--- Available records ---

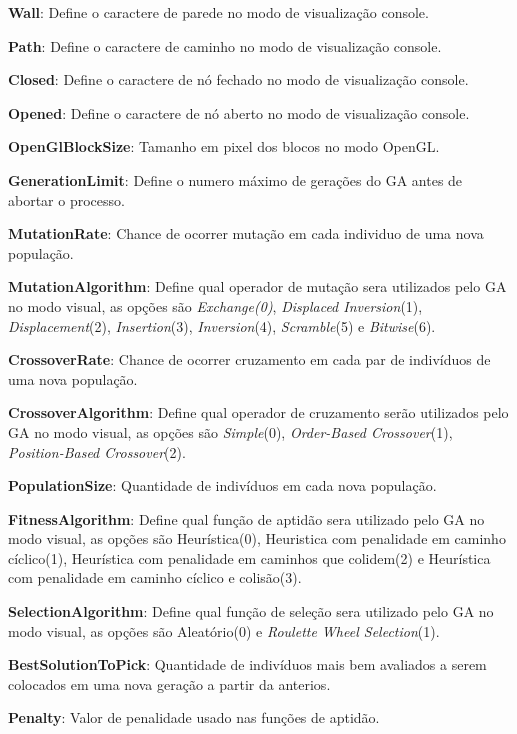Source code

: \textbf{Wall}: Define o caractere de parede no modo de visualização console.

\textbf{Path}: Define o caractere de caminho no modo de visualização console.

\textbf{Closed}: Define o caractere de nó fechado no modo de visualização console.

\textbf{Opened}: Define o caractere de nó aberto no modo de visualização console.

\textbf{OpenGlBlockSize}: Tamanho em pixel dos blocos no modo OpenGL.


\textbf{GenerationLimit}: Define o numero máximo de gerações do GA antes de abortar o processo.

\textbf{MutationRate}: Chance de ocorrer mutação em cada individuo de uma nova população.

\textbf{MutationAlgorithm}:  Define qual operador de mutação sera utilizados pelo GA no modo visual, as opções são  \textit{Exchange(0)}, \textit{Displaced Inversion}(1), \textit{Displacement}(2), \textit{Insertion}(3), \textit{Inversion}(4), \textit{Scramble}(5) e \textit{Bitwise}(6).

\textbf{CrossoverRate}: Chance de ocorrer cruzamento em cada par de indivíduos de uma nova população.

\textbf{CrossoverAlgorithm}: Define qual operador de cruzamento serão utilizados pelo GA no modo visual, as opções são  \textit{Simple}(0), \textit{Order-Based Crossover}(1), \textit{Position-Based Crossover}(2).

\textbf{PopulationSize}: Quantidade de indivíduos em cada nova população.

\textbf{FitnessAlgorithm}: Define qual função de aptidão sera utilizado pelo GA no modo visual, as opções são Heurística(0), Heuristica com penalidade em caminho cíclico(1), Heurística com penalidade em caminhos que colidem(2) e Heurística com penalidade em caminho cíclico e colisão(3).

\textbf{SelectionAlgorithm}: Define qual função de seleção sera utilizado pelo GA no modo visual, as opções são  Aleatório(0) e \textit{Roulette Wheel Selection}(1).

\textbf{BestSolutionToPick}: Quantidade de indivíduos mais bem avaliados a serem colocados em uma nova geração a partir da anterios.

\textbf{Penalty}: Valor de penalidade usado nas funções de aptidão.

---

What you have to do
Nothing should appear in the answer except the lines above from the line with "operador de cruzamento" through the line with "cíclico e colisão(3).", both included, written out exactly.

Your solution
\textbf{CrossoverAlgorithm}: Define qual operador de cruzamento serão utilizados pelo GA no modo visual, as opções são  \textit{Simple}(0), \textit{Order-Based Crossover}(1), \textit{Position-Based Crossover}(2).

\textbf{PopulationSize}: Quantidade de indivíduos em cada nova população.

\textbf{FitnessAlgorithm}: Define qual função de aptidão sera utilizado pelo GA no modo visual, as opções são Heurística(0), Heuristica com penalidade em caminho cíclico(1), Heurística com penalidade em caminhos que colidem(2) e Heurística com penalidade em caminho cíclico e colisão(3).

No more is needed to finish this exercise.